Was it a mistake to tell young ones how dangerous drifting could be? He didn't think so. Anyone willing to accept the river as the moody stream it is could be taught by it; then the river reveals its secrets. The years on the boat were some of their best, but he would be hard-pressed to advise anyone to try it today. Now, barges were a big problem for small boat navigation. Wind, waves and current push to have their way. Rough water could upset a houseboat to where it was difficult to work on board. At times, the stress left them both totally exhausted.
Dams, bridges, chutes, sandbars, boils, or eddies. He could make a long list of all the challenges. Sometimes they maneuvered with the help of sweeps; two very long heavy oars with a square blade. And sometimes a second hand pulled in the johnboat while the other used lines and poles to propel the boat out of trouble. The mud sail, an underwater canvas on poles, utilized the current more effectively to steer the boat. All this proved both exhilarating and at times frightening. Remembering how strenuous it could be, sadly, Harlan again accepted that his drifting days were over.

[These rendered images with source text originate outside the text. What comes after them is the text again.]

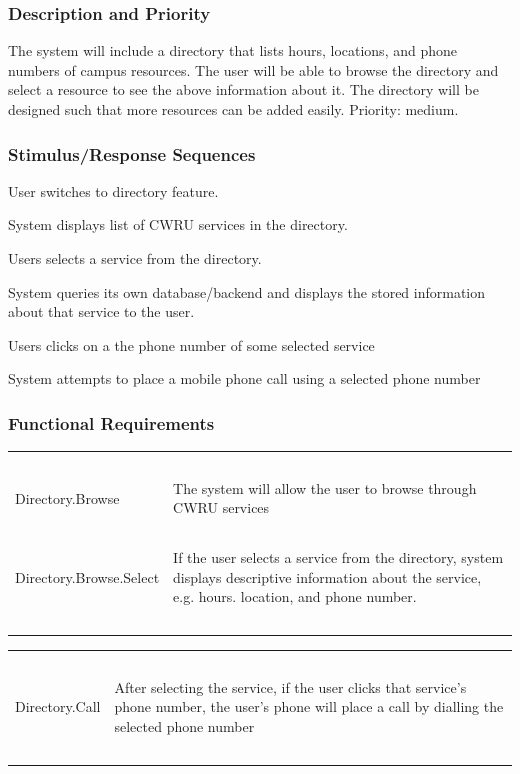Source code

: \documentclass[pdftex,12pt,letter]{article}
\begin{document}
\subsubsection{Description and Priority}
The system will include a directory that lists hours, locations, and phone numbers of campus resources. The user will be able to browse the directory and select a resource to see the above information about it. The directory will be designed such that more resources can be added easily. Priority: medium.
\subsubsection{Stimulus/Response Sequences}
\begin{description}\itemsep1pt
\item[Stimulus:] User switches to directory feature.
\item[Response:] System displays list of CWRU services in the directory.
\item[Stimulus:] Users selects a service from the directory.
\item[Response:] System queries its own database/backend and displays the stored information about that service to the user.
\item[Stimulus:] Users clicks on a the phone number of some selected service
\item[Response:] System attempts to place a mobile phone call using a selected phone number
\end{description}
\subsubsection{Functional Requirements}
\begin{table}[!h]
\begin{tabularx}{\textwidth }[t]{|l Y|}
\hline
~&~\\
Directory.Browse & The system will allow the user to browse through CWRU services\\ 
~&~\\
Directory.Browse.Select & If the user selects a service from the directory, system displays descriptive information about the service, e.g. hours. location, and phone number.\\
~&~\\
\hline
\end{tabularx}
\end{table}
\begin{table}[!h]
\begin{tabularx}{\textwidth }[t]{|l Y|}
\hline
~&~\\
Directory.Call & After selecting the service, if the user clicks that service's phone number, the user's phone will place a call by dialling the selected phone number\\
~&~\\
\hline
\end{tabularx}
\end{table}
\FloatBarrier
\end{document}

Now they lived with one foot in the water. But in foul weather, they had their snug little cottage in Payne Hollow to retreat to. They delighted in reading before the fireplace while they knew the wild river rushed not far from their door.

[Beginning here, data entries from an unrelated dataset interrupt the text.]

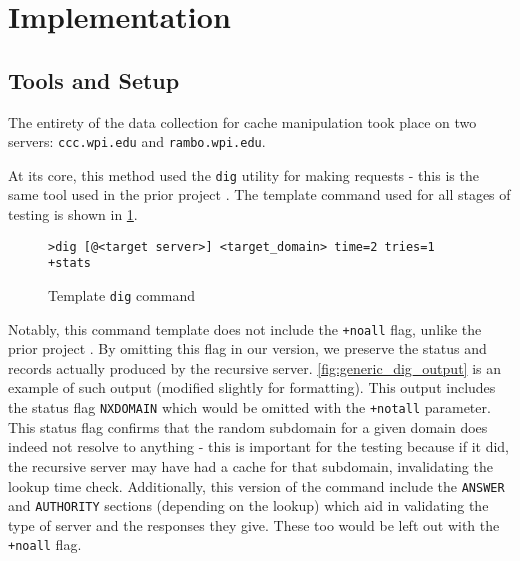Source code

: \section{Implementation}\label{sec:dns_impl} %

\subsection{Tools and Setup}

The entirety of the data collection for \dns cache manipulation took place on two \wpi servers: \texttt{ccc.wpi.edu} and \texttt{rambo.wpi.edu}.

At its core, this method used the \texttt{dig} utility for making \dns requests - this is the same tool used in the prior project \cite{Fakult2019}. The template command used for all stages of testing is shown in \cref{fig:dig_template_command}.

\begin{figure}[h]
    \centering
    \begin{verbatim}
>dig [@<target server>] <target_domain> time=2 tries=1 +stats
    \end{verbatim}
    \caption{Template \texttt{dig} command}
    \label{fig:dig_template_command}
\end{figure}

Notably, this command template does not include the \texttt{+noall} flag, unlike the prior project \cite{Fakult2019}. By omitting this flag in our version, we preserve the status and records actually produced by the recursive \dns server. \cref{fig:generic_dig_output} is an example of such output (modified slightly for formatting). This output includes the status flag \texttt{NXDOMAIN} which would be omitted with the \texttt{+notall} parameter. This status flag confirms that the random subdomain for a given domain does indeed not resolve to anything - this is important for the testing because if it did, the recursive server may have had a cache for that subdomain, invalidating the lookup time check. Additionally, this version of the command include the \texttt{ANSWER} and \texttt{AUTHORITY} sections (depending on the lookup) which aid in validating the type of server and the responses they give. These too would be left out with the \texttt{+noall} flag.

The morning sky broke open before him. Harlan quickly collected painting supplies and made his was to begin some watercolors of the horses from Iceland, of all places! It fascinated him that these friendly horses whose ancestors had been brought in streamlined Viking ships to a new land so many centuries ago, were now here munching Kentucky bluegrass. He admired the sleek design of the open Norse sailing vessels, and now his admiration fell on their horses too. They proved most cooperative, and he saw a generous and protective spirit in them toward the girls. The Icelandic horse was small, but the words that described them best were big.

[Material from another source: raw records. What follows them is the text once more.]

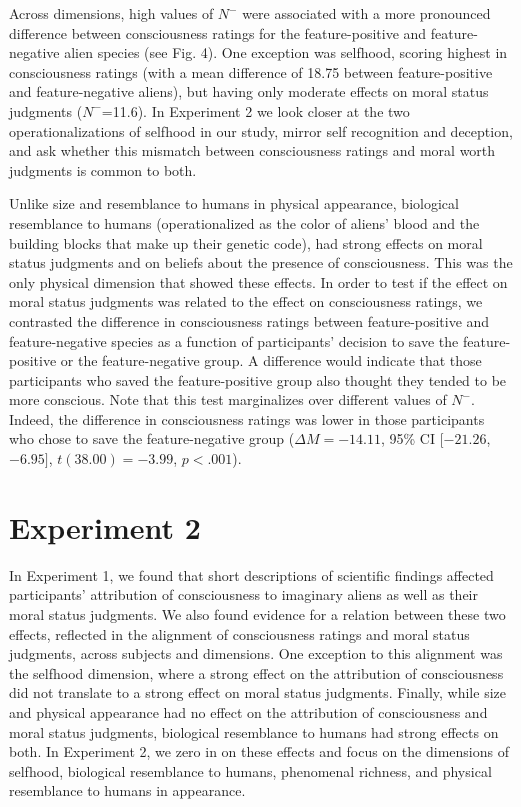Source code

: \documentclass[10pt, letterpaper]{article}
\begin{document}
Across dimensions, high values of \(N^-\) were associated with a more
pronounced difference between consciousness ratings for the
feature-positive and feature-negative alien species (see Fig. 4). One
exception was selfhood, scoring highest in consciousness ratings (with a
mean difference of 18.75 between feature-positive and feature-negative
aliens), but having only moderate effects on moral status judgments
(\(N^-\)=11.6). In Experiment 2 we look closer at the two
operationalizations of selfhood in our study, mirror self recognition
and deception, and ask whether this mismatch between consciousness
ratings and moral worth judgments is common to both.

Unlike size and resemblance to humans in physical appearance, biological
resemblance to humans (operationalized as the color of aliens' blood and
the building blocks that make up their genetic code), had strong effects
on moral status judgments and on beliefs about the presence of
consciousness. This was the only physical dimension that showed these
effects. In order to test if the effect on moral status judgments was
related to the effect on consciousness ratings, we contrasted the
difference in consciousness ratings between feature-positive and
feature-negative species as a function of participants' decision to save
the feature-positive or the feature-negative group. A difference would
indicate that those participants who saved the feature-positive group
also thought they tended to be more conscious. Note that this test
marginalizes over different values of \(N^-\). Indeed, the difference in
consciousness ratings was lower in those participants who chose to save
the feature-negative group (\(\Delta M = -14.11\), 95\% CI \([-21.26\),
\(-6.95]\), \(t(38.00) = -3.99\), \(p < .001\)).

\hypertarget{experiment-2}{%
\section{Experiment 2}\label{experiment-2}}

In Experiment 1, we found that short descriptions of scientific findings
affected participants' attribution of consciousness to imaginary aliens
as well as their moral status judgments. We also found evidence for a
relation between these two effects, reflected in the alignment of
consciousness ratings and moral status judgments, across subjects and
dimensions. One exception to this alignment was the selfhood dimension,
where a strong effect on the attribution of consciousness did not
translate to a strong effect on moral status judgments. Finally, while
size and physical appearance had no effect on the attribution of
consciousness and moral status judgments, biological resemblance to
humans had strong effects on both. In Experiment 2, we zero in on these
effects and focus on the dimensions of selfhood, biological resemblance
to humans, phenomenal richness, and physical resemblance to humans in
appearance.
\end{document}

The painting went so freely that his thoughts went back to the shantyboat trip. Once during the middle of the night, when he ventured out to retrieve a board hitting the side of the boat, he fell head first into the icy river! He might have hit his head and drowned, never to be seen again, while Anna lay sleeping! The river could take you down.
Even so, there was nothing like that boat. Sometimes he would tease Anna. "Here we are Annie, going down the river like Anthony and Cleopatra on that barge!" The shantyboat looked something like an unwieldy barge on the outside, but inside the clean cabin was a haven from the outside world. Anna made any space so comfortable. She was a marvel to him. Whatever food they caught or grew, whatever grain or staples they bartered or foraged, Anna turned simple foods into nutritious elegant meals. Evenings inside the boat reading by the fire or playing music had set their pattern for peaceful living. Harlan remembered serene harbors where frogs chirped and marsh grasses blew, and the boat was everything a home could be.
While living on the water they took few photographs, but the view out their door changed almost daily, so he painted sketches to chronicle their journey. Harlan discovered art when he was influenced by his brother as a boy. His progress and development was ongoing, but his subject was almost always the river. It was a part of him. Now Harlan's two brothers both had successful careers, which brought some recognition for them. But when they visited Harlan and Anna on the boat, or at Payne Hollow, they seemed to be filling a need by just being there. The vague expressions of longing was in their eyes. His greatest success was the happy life he and Anna shared on the riverbank.
The horses nickered for attention. Thad eaten almost everything growing in their yard down to a nub. Harlan was satisfied with several paintings that he would give to the girls. He heard stirring in the house. Ranger raised his head from his paws, looking from Harlan to the house expectantly. His tail started to swing. "Ranger ole boy, you're enjoying your company, aren't you?"
The horses heard familiar voices and became restless looking toward the house. It was time to see to morning chores. He usually spent some of the morning adding to the wood supply, but that thought completely left him when he saw smiling young faces at the door of the cottage. This day was different. He would relax and enjoy it because it looked like his time for quiet thought was over.